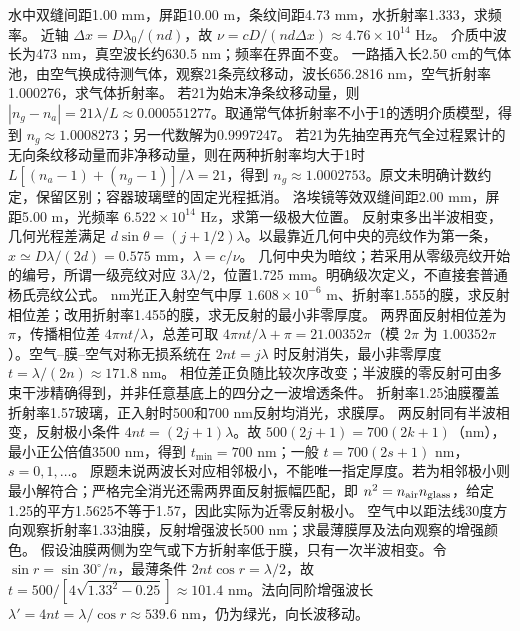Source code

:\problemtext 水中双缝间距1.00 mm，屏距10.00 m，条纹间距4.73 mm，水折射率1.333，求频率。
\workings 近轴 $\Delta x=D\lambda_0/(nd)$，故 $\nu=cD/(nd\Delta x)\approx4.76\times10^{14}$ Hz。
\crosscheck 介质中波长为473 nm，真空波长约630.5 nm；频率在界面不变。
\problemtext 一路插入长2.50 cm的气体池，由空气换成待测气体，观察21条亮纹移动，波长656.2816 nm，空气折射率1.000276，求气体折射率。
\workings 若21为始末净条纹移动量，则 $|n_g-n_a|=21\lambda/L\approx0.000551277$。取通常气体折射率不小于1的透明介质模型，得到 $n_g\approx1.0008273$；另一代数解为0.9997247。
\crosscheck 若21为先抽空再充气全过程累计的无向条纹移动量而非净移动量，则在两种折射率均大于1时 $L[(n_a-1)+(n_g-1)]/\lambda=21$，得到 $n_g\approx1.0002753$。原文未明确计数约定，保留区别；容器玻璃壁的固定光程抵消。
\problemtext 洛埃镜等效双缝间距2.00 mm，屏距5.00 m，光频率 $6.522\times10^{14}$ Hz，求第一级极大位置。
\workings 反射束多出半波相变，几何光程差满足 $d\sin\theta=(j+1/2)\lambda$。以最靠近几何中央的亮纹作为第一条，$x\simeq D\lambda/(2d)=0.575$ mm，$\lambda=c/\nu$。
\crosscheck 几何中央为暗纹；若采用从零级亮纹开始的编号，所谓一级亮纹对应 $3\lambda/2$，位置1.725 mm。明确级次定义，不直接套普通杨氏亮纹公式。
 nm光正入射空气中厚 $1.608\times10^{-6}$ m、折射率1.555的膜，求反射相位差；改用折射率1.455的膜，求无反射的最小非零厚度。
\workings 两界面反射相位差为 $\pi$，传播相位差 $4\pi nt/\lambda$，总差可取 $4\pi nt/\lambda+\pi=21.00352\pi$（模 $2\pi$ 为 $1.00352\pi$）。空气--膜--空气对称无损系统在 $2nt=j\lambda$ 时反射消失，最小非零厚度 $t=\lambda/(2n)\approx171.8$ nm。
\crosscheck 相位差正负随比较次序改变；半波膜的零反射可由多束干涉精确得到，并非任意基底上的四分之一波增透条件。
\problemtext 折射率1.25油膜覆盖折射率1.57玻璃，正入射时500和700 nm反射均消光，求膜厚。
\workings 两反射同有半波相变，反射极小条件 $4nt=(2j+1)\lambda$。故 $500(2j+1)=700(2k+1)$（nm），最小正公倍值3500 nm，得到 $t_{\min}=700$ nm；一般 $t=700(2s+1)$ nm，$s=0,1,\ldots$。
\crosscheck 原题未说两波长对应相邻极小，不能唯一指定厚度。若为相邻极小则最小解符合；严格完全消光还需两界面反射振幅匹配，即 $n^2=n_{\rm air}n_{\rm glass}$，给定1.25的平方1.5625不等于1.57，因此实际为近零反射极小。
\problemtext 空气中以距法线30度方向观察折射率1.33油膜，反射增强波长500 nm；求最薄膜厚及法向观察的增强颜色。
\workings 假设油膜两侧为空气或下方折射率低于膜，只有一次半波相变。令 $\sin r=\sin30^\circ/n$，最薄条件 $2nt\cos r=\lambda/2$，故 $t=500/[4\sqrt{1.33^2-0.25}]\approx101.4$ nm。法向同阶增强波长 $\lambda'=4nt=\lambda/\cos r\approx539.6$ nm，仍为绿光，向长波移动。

··········

- _Brief_: Go through the data above and print exactly the lines from its first line through the line holding "洛埃镜等效双缝间距2.00 mm，屏距5.00 m，光频率", both included, leaving pictures aside.

- _Answer for this exercise_:
Source code

:\problemtext 水中双缝间距1.00 mm，屏距10.00 m，条纹间距4.73 mm，水折射率1.333，求频率。
\workings 近轴 $\Delta x=D\lambda_0/(nd)$，故 $\nu=cD/(nd\Delta x)\approx4.76\times10^{14}$ Hz。
\crosscheck 介质中波长为473 nm，真空波长约630.5 nm；频率在界面不变。
\problemtext 一路插入长2.50 cm的气体池，由空气换成待测气体，观察21条亮纹移动，波长656.2816 nm，空气折射率1.000276，求气体折射率。
\workings 若21为始末净条纹移动量，则 $|n_g-n_a|=21\lambda/L\approx0.000551277$。取通常气体折射率不小于1的透明介质模型，得到 $n_g\approx1.0008273$；另一代数解为0.9997247。
\crosscheck 若21为先抽空再充气全过程累计的无向条纹移动量而非净移动量，则在两种折射率均大于1时 $L[(n_a-1)+(n_g-1)]/\lambda=21$，得到 $n_g\approx1.0002753$。原文未明确计数约定，保留区别；容器玻璃壁的固定光程抵消。
\problemtext 洛埃镜等效双缝间距2.00 mm，屏距5.00 m，光频率 $6.522\times10^{14}$ Hz，求第一级极大位置。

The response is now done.